Please retype the records below exactly as they appear, but leave out the pictures.
──────────────────────────────
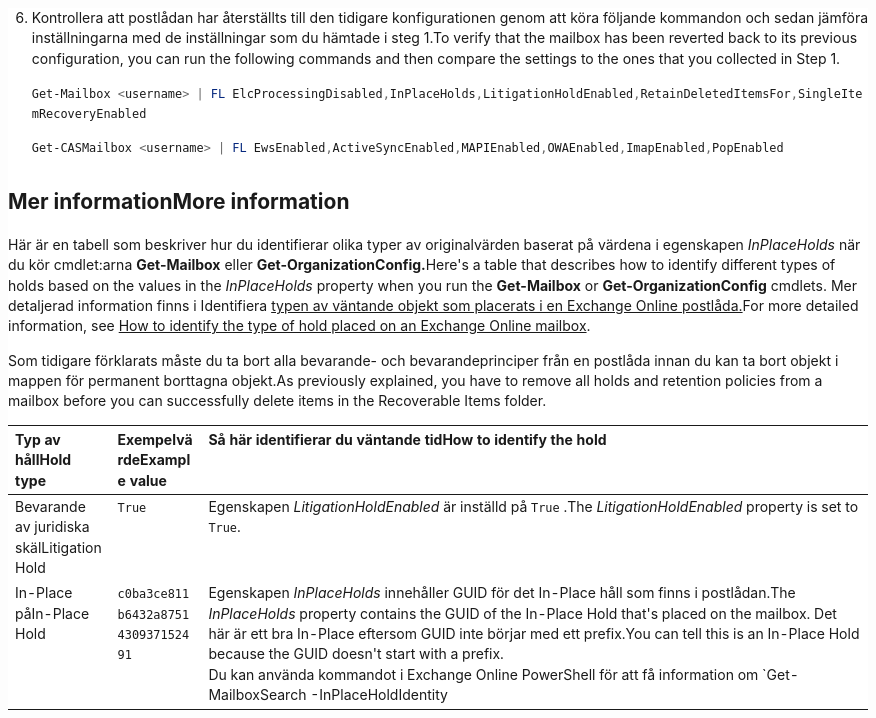 6. <span data-ttu-id="6ac74-320">Kontrollera att postlådan har återställts till den tidigare konfigurationen genom att köra följande kommandon och sedan jämföra inställningarna med de inställningar som du hämtade i steg 1.</span><span class="sxs-lookup"><span data-stu-id="6ac74-320">To verify that the mailbox has been reverted back to its previous configuration, you can run the following commands and then compare the settings to the ones that you collected in Step 1.</span></span>

    ```powershell
    Get-Mailbox <username> | FL ElcProcessingDisabled,InPlaceHolds,LitigationHoldEnabled,RetainDeletedItemsFor,SingleItemRecoveryEnabled
    ```

    ```powershell
    Get-CASMailbox <username> | FL EwsEnabled,ActiveSyncEnabled,MAPIEnabled,OWAEnabled,ImapEnabled,PopEnabled
    ```

## <a name="more-information"></a><span data-ttu-id="6ac74-321">Mer information</span><span class="sxs-lookup"><span data-stu-id="6ac74-321">More information</span></span>

<span data-ttu-id="6ac74-322">Här är en tabell som beskriver hur du identifierar olika typer av originalvärden baserat på värdena i egenskapen *InPlaceHolds* när du kör cmdlet:arna **Get-Mailbox** eller **Get-OrganizationConfig.**</span><span class="sxs-lookup"><span data-stu-id="6ac74-322">Here's a table that describes how to identify different types of holds based on the values in the  *InPlaceHolds*  property when you run the **Get-Mailbox** or **Get-OrganizationConfig** cmdlets.</span></span> <span data-ttu-id="6ac74-323">Mer detaljerad information finns i Identifiera [typen av väntande objekt som placerats i en Exchange Online postlåda.](identify-a-hold-on-an-exchange-online-mailbox.md)</span><span class="sxs-lookup"><span data-stu-id="6ac74-323">For more detailed information, see [How to identify the type of hold placed on an Exchange Online mailbox](identify-a-hold-on-an-exchange-online-mailbox.md).</span></span>

<span data-ttu-id="6ac74-324">Som tidigare förklarats måste du ta bort alla bevarande- och bevarandeprinciper från en postlåda innan du kan ta bort objekt i mappen för permanent borttagna objekt.</span><span class="sxs-lookup"><span data-stu-id="6ac74-324">As previously explained, you have to remove all holds and retention policies from a mailbox before you can successfully delete items in the Recoverable Items folder.</span></span>
  
| <span data-ttu-id="6ac74-325">Typ av håll</span><span class="sxs-lookup"><span data-stu-id="6ac74-325">Hold type</span></span> | <span data-ttu-id="6ac74-326">Exempelvärde</span><span class="sxs-lookup"><span data-stu-id="6ac74-326">Example value</span></span> | <span data-ttu-id="6ac74-327">Så här identifierar du väntande tid</span><span class="sxs-lookup"><span data-stu-id="6ac74-327">How to identify the hold</span></span> |
|:-----|:-----|:-----|
|<span data-ttu-id="6ac74-328">Bevarande av juridiska skäl</span><span class="sxs-lookup"><span data-stu-id="6ac74-328">Litigation Hold</span></span>  <br/> | `True` <br/> |<span data-ttu-id="6ac74-329">Egenskapen  *LitigationHoldEnabled*  är inställd på  `True` .</span><span class="sxs-lookup"><span data-stu-id="6ac74-329">The  *LitigationHoldEnabled*  property is set to  `True`.</span></span>  <br/> |
|<span data-ttu-id="6ac74-330">In-Place på</span><span class="sxs-lookup"><span data-stu-id="6ac74-330">In-Place Hold</span></span>  <br/> | `c0ba3ce811b6432a8751430937152491` <br/> |<span data-ttu-id="6ac74-331">Egenskapen  *InPlaceHolds*  innehåller GUID för det In-Place håll som finns i postlådan.</span><span class="sxs-lookup"><span data-stu-id="6ac74-331">The  *InPlaceHolds*  property contains the GUID of the In-Place Hold that's placed on the mailbox.</span></span> <span data-ttu-id="6ac74-332">Det här är ett bra In-Place eftersom GUID inte börjar med ett prefix.</span><span class="sxs-lookup"><span data-stu-id="6ac74-332">You can tell this is an In-Place Hold because the GUID doesn't start with a prefix.</span></span>  <br/> <span data-ttu-id="6ac74-333">Du kan använda kommandot i Exchange Online PowerShell för att få information om `Get-MailboxSearch -InPlaceHoldIdentity <hold GUID> | FL` In-Place på postlådan.</span><span class="sxs-lookup"><span data-stu-id="6ac74-333">You can use the  `Get-MailboxSearch -InPlaceHoldIdentity <hold GUID> | FL` command in Exchange Online PowerShell to get information about the In-Place Hold on the mailbox.</span></span>  <br/> |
──────────────────────────────
Exercise response:
 6. <span data-ttu-id="6ac74-320">Kontrollera att postlådan har återställts till den tidigare konfigurationen genom att köra följande kommandon och sedan jämföra inställningarna med de inställningar som du hämtade i steg 1.</span><span class="sxs-lookup"><span data-stu-id="6ac74-320">To verify that the mailbox has been reverted back to its previous configuration, you can run the following commands and then compare the settings to the ones that you collected in Step 1.</span></span>

    ```powershell
    Get-Mailbox <username> | FL ElcProcessingDisabled,InPlaceHolds,LitigationHoldEnabled,RetainDeletedItemsFor,SingleItemRecoveryEnabled
    ```

    ```powershell
    Get-CASMailbox <username> | FL EwsEnabled,ActiveSyncEnabled,MAPIEnabled,OWAEnabled,ImapEnabled,PopEnabled
    ```

## <a name="more-information"></a><span data-ttu-id="6ac74-321">Mer information</span><span class="sxs-lookup"><span data-stu-id="6ac74-321">More information</span></span>

<span data-ttu-id="6ac74-322">Här är en tabell som beskriver hur du identifierar olika typer av originalvärden baserat på värdena i egenskapen *InPlaceHolds* när du kör cmdlet:arna **Get-Mailbox** eller **Get-OrganizationConfig.**</span><span class="sxs-lookup"><span data-stu-id="6ac74-322">Here's a table that describes how to identify different types of holds based on the values in the  *InPlaceHolds*  property when you run the **Get-Mailbox** or **Get-OrganizationConfig** cmdlets.</span></span> <span data-ttu-id="6ac74-323">Mer detaljerad information finns i Identifiera [typen av väntande objekt som placerats i en Exchange Online postlåda.](identify-a-hold-on-an-exchange-online-mailbox.md)</span><span class="sxs-lookup"><span data-stu-id="6ac74-323">For more detailed information, see [How to identify the type of hold placed on an Exchange Online mailbox](identify-a-hold-on-an-exchange-online-mailbox.md).</span></span>

<span data-ttu-id="6ac74-324">Som tidigare förklarats måste du ta bort alla bevarande- och bevarandeprinciper från en postlåda innan du kan ta bort objekt i mappen för permanent borttagna objekt.</span><span class="sxs-lookup"><span data-stu-id="6ac74-324">As previously explained, you have to remove all holds and retention policies from a mailbox before you can successfully delete items in the Recoverable Items folder.</span></span>
  
| <span data-ttu-id="6ac74-325">Typ av håll</span><span class="sxs-lookup"><span data-stu-id="6ac74-325">Hold type</span></span> | <span data-ttu-id="6ac74-326">Exempelvärde</span><span class="sxs-lookup"><span data-stu-id="6ac74-326">Example value</span></span> | <span data-ttu-id="6ac74-327">Så här identifierar du väntande tid</span><span class="sxs-lookup"><span data-stu-id="6ac74-327">How to identify the hold</span></span> |
|:-----|:-----|:-----|
|<span data-ttu-id="6ac74-328">Bevarande av juridiska skäl</span><span class="sxs-lookup"><span data-stu-id="6ac74-328">Litigation Hold</span></span>  <br/> | `True` <br/> |<span data-ttu-id="6ac74-329">Egenskapen  *LitigationHoldEnabled*  är inställd på  `True` .</span><span class="sxs-lookup"><span data-stu-id="6ac74-329">The  *LitigationHoldEnabled*  property is set to  `True`.</span></span>  <br/> |
|<span data-ttu-id="6ac74-330">In-Place på</span><span class="sxs-lookup"><span data-stu-id="6ac74-330">In-Place Hold</span></span>  <br/> | `c0ba3ce811b6432a8751430937152491` <br/> |<span data-ttu-id="6ac74-331">Egenskapen  *InPlaceHolds*  innehåller GUID för det In-Place håll som finns i postlådan.</span><span class="sxs-lookup"><span data-stu-id="6ac74-331">The  *InPlaceHolds*  property contains the GUID of the In-Place Hold that's placed on the mailbox.</span></span> <span data-ttu-id="6ac74-332">Det här är ett bra In-Place eftersom GUID inte börjar med ett prefix.</span><span class="sxs-lookup"><span data-stu-id="6ac74-332">You can tell this is an In-Place Hold because the GUID doesn't start with a prefix.</span></span>  <br/> <span data-ttu-id="6ac74-333">Du kan använda kommandot i Exchange Online PowerShell för att få information om `Get-MailboxSearch -InPlaceHoldIdentity <hold GUID> | FL` In-Place på postlådan.</span><span class="sxs-lookup"><span data-stu-id="6ac74-333">You can use the  `Get-MailboxSearch -InPlaceHoldIdentity <hold GUID> | FL` command in Exchange Online PowerShell to get information about the In-Place Hold on the mailbox.</span></span>  <br/> |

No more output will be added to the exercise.